7th December 1915 – 29th April 1916

Kut stands on a peninsula roughly 2 miles long and 1 mile wide within a horseshoe bend of the River Tigris.  The population was about 7,000, mainly Arabs, the majority of whom stayed in the town for the duration of the siege. Relief was then expected to arrive quickly, which was a factor in the decision to allow the native population to stay. It was a decision based mainly on humanitarian concerns as winter weather was about to set in, but it had a huge impact on the availability of food supplies for the troops.

20,811 people were trapped in the town, some of those sick and wounded, with an estimated fighting capability of around 13,000.

Sketch Map of the Kut Position and Defences

The first task was to strengthen Kut’s defences, and it should be noted that although there were only meagre resources with which to defend the town, and despite determined attacks, it was never taken by the Turks. The troops inside Kut were subjected to shelling, sniper fire, and aerial attack. There were attempts at ground assaults on the frontline trenches, particularly in the early stages, when the British losses were between 150 and 200 each day, but the Turks soon learnt that their best form of attack was to enforce the siege and starve them out. On Christmas Eve and Christmas Day 1915, there were repeated attacks, which succeeded in breaching the British first line of defence, only to be driven back within hours. The Turks suffered heavy casualties, many of whom were within easy reach of the British lines. Attempts by British soldiers to recover the Turkish wounded were met with intense fire from the enemy and in the end the only assistance that they could offer was to throw food and water bottles to them. The stench from decomposing bodies can only be imagined as the siege continued. There were few serious attempts to overrun Kut after this although the shelling, sniper fire and aerial bombardment continued unabated.

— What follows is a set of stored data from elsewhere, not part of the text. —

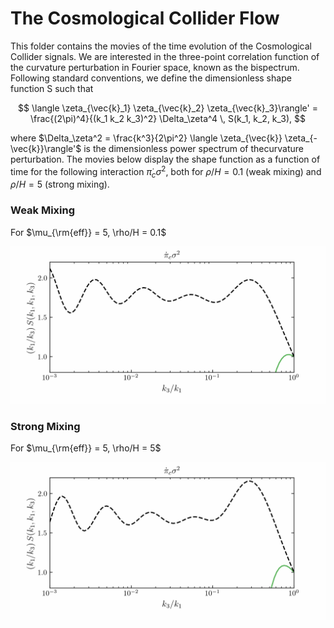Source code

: # The Cosmological Collider Flow

This folder contains the movies of the time evolution of the Cosmological Collider signals. We are interested in the three-point correlation function of the curvature perturbation in Fourier space, known as the bispectrum. Following standard conventions, we define the dimensionless shape function S such that 

$$
\langle \zeta_{\vec{k}_1} \zeta_{\vec{k}_2} \zeta_{\vec{k}_3}\rangle' = \frac{(2\pi)^4}{(k_1 k_2 k_3)^2} \Delta_\zeta^4 \, S(k_1, k_2, k_3),
$$

where $\Delta_\zeta^2 = \frac{k^3}{2\pi^2} \langle \zeta_{\vec{k}} \zeta_{-\vec{k}}\rangle'$ is the dimensionless power spectrum of thecurvature perturbation. The movies below display the shape function as a function of time for the following interaction $\dot{\pi}_c \sigma^2$, both for $\rho/H = 0.1$ (weak mixing) and $\rho/H = 5$ (strong mixing).

### Weak Mixing

For $\mu_{\rm{eff}} = 5, \rho/H = 0.1$

<p align="center">
  <img src="CosmologicalColliderFlow_WeakMixing.gif">
</p>

### Strong Mixing

For $\mu_{\rm{eff}} = 5, \rho/H = 5$

<p align="center">
  <img src="CosmologicalColliderFlow_StrongMixing.gif">
</p>
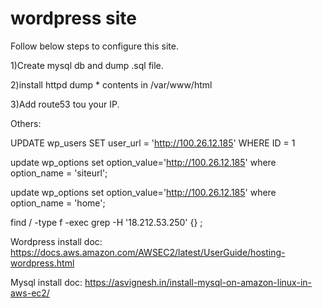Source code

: # wordpress site

Follow below steps to configure this site.

1)Create mysql db and dump .sql file.

2)install httpd dump * contents in /var/www/html

3)Add route53 tou your IP.

Others:

UPDATE wp_users SET user_url = 'http://100.26.12.185' WHERE ID = 1

update wp_options set option_value='http://100.26.12.185' where option_name = 'siteurl';

update wp_options set option_value='http://100.26.12.185' where option_name = 'home';

find / -type f -exec grep -H '18.212.53.250' {} \;

Wordpress install doc:
https://docs.aws.amazon.com/AWSEC2/latest/UserGuide/hosting-wordpress.html

Mysql install doc:
https://asvignesh.in/install-mysql-on-amazon-linux-in-aws-ec2/
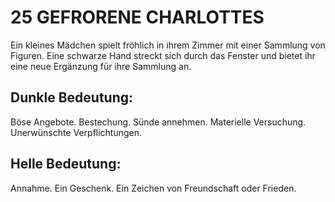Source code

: # 25 GEFRORENE CHARLOTTES

Ein kleines Mädchen spielt fröhlich in ihrem Zimmer mit einer 
Sammlung von Figuren. Eine schwarze Hand streckt sich durch 
das Fenster und bietet ihr eine neue Ergänzung für ihre 
Sammlung an.
## Dunkle Bedeutung:
Böse Angebote. Bestechung. Sünde annehmen. Materielle 
Versuchung. Unerwünschte Verpflichtungen.
## Helle Bedeutung:
Annahme. Ein Geschenk. Ein Zeichen von Freundschaft oder 
Frieden.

Fig 4 – Turkish Troops in Position Besieging Kut

Major-General Townshend believed he had enough food to feed the troops and the local population, but that belief was based on the assumption that relief would arrive relatively quickly. No one in the early stages seemed to have an idea just how much food there was, as estimates for how long it would last changed frequently. Food supplies were regularly pilfered. By the end of the siege, the troops were chronically malnourished, with fifteen soldiers a day dying, many of those from starvation. Fresh meat ran out towards the end of December 1915, and half rations were introduced in mid-January. The decision was made that the oxen and horses would have to be slaughtered to add to the larder. Many Indian troops believed the eating of horseflesh to be against their religion. Without meat their health suffered even more than the rest of the soldiers. They were given dispensation to eat the horsemeat from their religious leaders but even so many were reluctant. Supplies were augmented by pies made from starlings, sparrows and occasionally partridge and mud fish. Thankfully, fresh water was available from pump houses and collected rain water. Despite their best efforts however, the Force inside Kut was slowly starving to death, and disease was rife.  By mid-February food supplies were worryingly low. The bread allocation was 12 ounces daily and meat 8 ounces.  This ration was to be cut again before the end of the siege. The horses were also suffering from lack of food, with reports of them eating their own tails and blankets.  The hospitals were growing crowded with most men suffering to some degree from scurvy, malaria, gastroenteritis, diarrhoea, dysentery and pneumonia. Decreasing rations had an inevitable effect on morale.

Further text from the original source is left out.